(Plain-text document sources)
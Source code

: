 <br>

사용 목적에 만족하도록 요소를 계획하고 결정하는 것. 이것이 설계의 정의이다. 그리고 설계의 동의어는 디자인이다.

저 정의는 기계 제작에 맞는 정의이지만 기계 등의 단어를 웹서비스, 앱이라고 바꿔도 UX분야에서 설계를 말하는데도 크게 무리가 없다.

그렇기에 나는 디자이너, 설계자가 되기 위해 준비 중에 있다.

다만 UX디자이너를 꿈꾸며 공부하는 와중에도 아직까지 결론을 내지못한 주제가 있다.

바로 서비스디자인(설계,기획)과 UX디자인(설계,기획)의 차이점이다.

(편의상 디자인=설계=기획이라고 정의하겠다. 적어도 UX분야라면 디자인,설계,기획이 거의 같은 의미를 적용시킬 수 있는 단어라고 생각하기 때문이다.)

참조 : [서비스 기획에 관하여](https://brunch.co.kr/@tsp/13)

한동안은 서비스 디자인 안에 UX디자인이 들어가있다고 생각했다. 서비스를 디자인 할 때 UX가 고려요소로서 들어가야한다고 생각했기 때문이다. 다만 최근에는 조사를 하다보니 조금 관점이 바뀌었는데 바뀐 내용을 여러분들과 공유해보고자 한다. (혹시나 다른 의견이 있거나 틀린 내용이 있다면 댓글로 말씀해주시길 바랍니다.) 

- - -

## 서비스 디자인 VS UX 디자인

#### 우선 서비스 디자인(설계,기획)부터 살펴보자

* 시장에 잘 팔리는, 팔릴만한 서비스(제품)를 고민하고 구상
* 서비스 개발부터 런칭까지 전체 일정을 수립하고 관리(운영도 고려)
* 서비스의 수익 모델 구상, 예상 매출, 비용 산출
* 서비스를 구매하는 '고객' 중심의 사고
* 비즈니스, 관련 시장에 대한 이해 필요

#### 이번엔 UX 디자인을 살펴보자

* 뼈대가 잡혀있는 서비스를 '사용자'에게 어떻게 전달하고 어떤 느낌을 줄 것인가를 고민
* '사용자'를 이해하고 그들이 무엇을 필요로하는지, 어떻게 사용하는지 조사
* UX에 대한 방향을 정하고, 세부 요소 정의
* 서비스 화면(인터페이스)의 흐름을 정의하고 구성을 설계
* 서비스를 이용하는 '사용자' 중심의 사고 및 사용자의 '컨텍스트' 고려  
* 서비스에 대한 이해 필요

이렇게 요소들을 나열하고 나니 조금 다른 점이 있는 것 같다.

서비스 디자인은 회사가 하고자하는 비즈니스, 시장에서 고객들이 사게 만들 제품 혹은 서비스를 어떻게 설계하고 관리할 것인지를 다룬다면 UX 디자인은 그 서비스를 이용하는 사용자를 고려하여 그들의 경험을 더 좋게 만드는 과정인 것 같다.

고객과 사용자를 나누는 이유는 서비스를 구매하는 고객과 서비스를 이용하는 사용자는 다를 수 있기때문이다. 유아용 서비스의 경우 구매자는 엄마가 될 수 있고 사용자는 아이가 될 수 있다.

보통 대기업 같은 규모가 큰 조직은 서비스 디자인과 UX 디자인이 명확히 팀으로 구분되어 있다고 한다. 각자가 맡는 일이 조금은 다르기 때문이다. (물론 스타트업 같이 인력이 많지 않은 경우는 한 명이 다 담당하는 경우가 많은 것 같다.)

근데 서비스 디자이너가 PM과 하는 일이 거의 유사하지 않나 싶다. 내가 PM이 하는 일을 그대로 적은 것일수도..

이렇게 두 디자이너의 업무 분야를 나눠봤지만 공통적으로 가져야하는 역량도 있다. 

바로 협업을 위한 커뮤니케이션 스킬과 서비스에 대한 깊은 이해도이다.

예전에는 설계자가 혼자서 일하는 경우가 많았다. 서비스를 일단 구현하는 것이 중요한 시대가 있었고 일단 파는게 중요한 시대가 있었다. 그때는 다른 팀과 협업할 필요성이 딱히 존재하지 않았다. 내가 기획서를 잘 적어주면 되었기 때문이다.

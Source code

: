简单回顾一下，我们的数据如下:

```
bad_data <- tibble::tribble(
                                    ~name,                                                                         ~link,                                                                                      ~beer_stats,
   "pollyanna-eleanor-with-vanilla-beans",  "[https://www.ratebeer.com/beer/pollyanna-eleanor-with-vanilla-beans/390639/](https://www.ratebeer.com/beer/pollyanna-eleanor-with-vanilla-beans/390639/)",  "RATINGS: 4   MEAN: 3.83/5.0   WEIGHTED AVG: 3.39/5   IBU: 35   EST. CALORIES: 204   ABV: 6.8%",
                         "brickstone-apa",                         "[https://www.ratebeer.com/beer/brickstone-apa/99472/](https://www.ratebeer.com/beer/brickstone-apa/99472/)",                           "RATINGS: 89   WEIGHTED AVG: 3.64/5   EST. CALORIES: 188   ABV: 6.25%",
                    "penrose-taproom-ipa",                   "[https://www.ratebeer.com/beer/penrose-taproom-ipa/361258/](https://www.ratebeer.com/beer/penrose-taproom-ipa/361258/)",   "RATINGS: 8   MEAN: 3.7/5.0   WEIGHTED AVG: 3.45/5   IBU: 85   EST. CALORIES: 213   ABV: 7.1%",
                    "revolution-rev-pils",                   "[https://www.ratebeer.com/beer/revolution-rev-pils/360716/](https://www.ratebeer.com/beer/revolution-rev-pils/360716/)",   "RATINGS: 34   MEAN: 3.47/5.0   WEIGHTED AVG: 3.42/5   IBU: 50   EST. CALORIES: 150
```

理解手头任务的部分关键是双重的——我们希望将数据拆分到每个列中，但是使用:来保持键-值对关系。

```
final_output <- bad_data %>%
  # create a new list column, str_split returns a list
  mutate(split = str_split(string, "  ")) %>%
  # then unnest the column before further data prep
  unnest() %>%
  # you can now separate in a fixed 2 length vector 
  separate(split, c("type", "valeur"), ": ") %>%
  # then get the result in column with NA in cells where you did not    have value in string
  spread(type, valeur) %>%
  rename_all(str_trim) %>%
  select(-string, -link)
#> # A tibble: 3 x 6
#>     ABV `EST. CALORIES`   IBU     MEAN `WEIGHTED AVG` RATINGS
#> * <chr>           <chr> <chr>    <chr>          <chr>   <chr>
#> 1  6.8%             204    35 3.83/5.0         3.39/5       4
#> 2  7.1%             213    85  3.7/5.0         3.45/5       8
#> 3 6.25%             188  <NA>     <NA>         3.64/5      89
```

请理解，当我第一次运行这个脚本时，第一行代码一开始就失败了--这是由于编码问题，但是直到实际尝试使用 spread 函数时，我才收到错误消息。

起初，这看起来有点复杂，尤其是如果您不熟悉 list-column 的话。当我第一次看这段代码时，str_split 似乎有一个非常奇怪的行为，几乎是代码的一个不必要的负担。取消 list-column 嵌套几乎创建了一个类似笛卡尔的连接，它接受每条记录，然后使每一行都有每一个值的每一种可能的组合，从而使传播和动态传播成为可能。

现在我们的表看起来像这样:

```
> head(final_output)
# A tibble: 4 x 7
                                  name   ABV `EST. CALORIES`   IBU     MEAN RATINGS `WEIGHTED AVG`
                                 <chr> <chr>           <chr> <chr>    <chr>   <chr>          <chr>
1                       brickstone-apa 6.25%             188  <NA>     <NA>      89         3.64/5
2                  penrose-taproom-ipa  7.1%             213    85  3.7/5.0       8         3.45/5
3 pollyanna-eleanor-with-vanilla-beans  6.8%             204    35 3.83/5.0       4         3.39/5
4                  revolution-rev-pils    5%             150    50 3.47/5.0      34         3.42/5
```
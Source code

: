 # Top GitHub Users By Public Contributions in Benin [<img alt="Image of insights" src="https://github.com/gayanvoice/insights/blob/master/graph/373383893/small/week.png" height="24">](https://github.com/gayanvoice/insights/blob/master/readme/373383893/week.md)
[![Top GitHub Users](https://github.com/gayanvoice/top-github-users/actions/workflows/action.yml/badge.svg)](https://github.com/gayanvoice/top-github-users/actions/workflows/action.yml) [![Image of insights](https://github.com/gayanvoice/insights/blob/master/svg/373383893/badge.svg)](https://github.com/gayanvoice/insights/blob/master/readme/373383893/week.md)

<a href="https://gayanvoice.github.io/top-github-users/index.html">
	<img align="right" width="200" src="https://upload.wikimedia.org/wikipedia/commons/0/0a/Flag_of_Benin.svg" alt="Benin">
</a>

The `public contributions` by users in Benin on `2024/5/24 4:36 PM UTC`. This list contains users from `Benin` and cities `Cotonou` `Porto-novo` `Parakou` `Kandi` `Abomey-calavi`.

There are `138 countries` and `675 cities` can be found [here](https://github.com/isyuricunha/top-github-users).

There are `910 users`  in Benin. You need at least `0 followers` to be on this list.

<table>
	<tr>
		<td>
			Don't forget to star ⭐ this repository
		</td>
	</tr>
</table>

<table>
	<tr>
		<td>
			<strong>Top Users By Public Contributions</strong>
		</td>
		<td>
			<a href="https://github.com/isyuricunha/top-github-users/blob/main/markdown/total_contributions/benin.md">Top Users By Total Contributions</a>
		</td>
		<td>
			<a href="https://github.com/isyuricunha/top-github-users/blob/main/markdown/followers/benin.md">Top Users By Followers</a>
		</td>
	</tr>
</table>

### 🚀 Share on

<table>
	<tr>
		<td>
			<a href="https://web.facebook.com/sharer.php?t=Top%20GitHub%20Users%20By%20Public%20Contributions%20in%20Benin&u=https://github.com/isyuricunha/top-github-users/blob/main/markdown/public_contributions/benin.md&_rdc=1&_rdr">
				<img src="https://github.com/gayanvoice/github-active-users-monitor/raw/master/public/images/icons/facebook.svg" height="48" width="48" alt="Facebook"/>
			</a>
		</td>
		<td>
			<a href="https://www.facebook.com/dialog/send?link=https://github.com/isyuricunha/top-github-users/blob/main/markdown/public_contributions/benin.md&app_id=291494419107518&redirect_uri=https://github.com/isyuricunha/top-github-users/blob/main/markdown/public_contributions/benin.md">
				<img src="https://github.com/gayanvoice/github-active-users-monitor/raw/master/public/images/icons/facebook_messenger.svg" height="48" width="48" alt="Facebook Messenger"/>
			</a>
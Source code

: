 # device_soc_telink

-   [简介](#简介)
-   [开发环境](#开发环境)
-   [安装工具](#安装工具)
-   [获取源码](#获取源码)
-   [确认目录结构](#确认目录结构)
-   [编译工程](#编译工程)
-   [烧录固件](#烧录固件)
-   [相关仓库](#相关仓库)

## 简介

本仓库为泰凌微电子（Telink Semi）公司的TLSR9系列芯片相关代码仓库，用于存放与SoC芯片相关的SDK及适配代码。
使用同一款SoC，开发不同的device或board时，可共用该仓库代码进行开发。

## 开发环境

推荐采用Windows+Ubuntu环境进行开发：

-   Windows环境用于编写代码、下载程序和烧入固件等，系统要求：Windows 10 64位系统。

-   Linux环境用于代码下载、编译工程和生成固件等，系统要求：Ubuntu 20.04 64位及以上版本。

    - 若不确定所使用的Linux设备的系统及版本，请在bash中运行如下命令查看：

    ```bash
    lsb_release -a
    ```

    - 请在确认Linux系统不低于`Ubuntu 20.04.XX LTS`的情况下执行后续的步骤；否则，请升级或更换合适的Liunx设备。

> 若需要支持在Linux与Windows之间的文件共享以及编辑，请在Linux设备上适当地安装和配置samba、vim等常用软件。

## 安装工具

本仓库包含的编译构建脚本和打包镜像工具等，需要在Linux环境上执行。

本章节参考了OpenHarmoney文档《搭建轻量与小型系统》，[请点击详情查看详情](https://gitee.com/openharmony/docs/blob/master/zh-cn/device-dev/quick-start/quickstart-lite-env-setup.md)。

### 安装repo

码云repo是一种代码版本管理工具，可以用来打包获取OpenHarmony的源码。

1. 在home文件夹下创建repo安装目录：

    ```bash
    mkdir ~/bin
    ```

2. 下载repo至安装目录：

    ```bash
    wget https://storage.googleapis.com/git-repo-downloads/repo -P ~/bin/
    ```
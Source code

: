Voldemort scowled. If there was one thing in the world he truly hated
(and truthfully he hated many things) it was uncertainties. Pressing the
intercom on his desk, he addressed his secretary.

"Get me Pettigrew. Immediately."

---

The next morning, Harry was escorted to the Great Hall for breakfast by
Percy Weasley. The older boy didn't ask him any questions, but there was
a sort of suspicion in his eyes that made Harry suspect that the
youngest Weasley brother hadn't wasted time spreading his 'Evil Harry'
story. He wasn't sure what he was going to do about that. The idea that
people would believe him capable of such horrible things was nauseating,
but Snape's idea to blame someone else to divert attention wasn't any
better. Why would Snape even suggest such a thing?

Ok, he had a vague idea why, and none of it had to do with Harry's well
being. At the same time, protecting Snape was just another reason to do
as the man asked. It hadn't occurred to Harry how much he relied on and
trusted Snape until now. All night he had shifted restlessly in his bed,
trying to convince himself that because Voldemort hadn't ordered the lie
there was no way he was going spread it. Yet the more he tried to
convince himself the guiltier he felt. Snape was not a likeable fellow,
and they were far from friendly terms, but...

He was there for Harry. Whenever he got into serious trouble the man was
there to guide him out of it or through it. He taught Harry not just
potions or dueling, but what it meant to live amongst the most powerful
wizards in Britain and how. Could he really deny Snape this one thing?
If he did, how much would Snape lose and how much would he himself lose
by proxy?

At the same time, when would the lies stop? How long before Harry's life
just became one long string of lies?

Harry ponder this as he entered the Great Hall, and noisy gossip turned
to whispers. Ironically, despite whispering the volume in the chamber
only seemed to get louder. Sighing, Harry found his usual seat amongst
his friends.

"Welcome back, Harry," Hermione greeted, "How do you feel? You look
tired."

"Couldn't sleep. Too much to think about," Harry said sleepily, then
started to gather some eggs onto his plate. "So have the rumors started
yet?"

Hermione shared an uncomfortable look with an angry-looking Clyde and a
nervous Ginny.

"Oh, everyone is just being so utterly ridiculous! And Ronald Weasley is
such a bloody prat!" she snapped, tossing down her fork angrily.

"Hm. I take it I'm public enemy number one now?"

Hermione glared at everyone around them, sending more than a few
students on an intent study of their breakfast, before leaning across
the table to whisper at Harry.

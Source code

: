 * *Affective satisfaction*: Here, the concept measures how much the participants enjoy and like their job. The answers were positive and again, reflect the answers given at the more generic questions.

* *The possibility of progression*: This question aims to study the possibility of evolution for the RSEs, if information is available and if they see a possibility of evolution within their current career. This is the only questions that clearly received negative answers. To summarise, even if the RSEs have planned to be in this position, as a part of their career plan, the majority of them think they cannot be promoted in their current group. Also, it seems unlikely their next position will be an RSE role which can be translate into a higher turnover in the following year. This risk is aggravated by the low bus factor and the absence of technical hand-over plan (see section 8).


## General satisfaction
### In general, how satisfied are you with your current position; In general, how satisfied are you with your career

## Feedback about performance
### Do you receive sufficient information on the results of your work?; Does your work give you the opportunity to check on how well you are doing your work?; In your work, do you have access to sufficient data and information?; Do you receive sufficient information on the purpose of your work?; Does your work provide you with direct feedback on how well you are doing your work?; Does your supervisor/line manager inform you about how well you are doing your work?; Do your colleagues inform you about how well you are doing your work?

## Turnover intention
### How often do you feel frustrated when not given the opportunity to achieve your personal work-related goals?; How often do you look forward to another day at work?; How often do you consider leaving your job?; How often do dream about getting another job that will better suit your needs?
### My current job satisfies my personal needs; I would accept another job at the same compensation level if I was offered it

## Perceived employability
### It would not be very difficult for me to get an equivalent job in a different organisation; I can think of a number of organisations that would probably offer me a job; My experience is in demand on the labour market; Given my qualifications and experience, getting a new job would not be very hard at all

• **WHAT NEEDS TO BE DONE**: Find the number of lines in the entries above that hold the string "breakfast", and write only that number.

• **EXERCISE ANSWER**: 2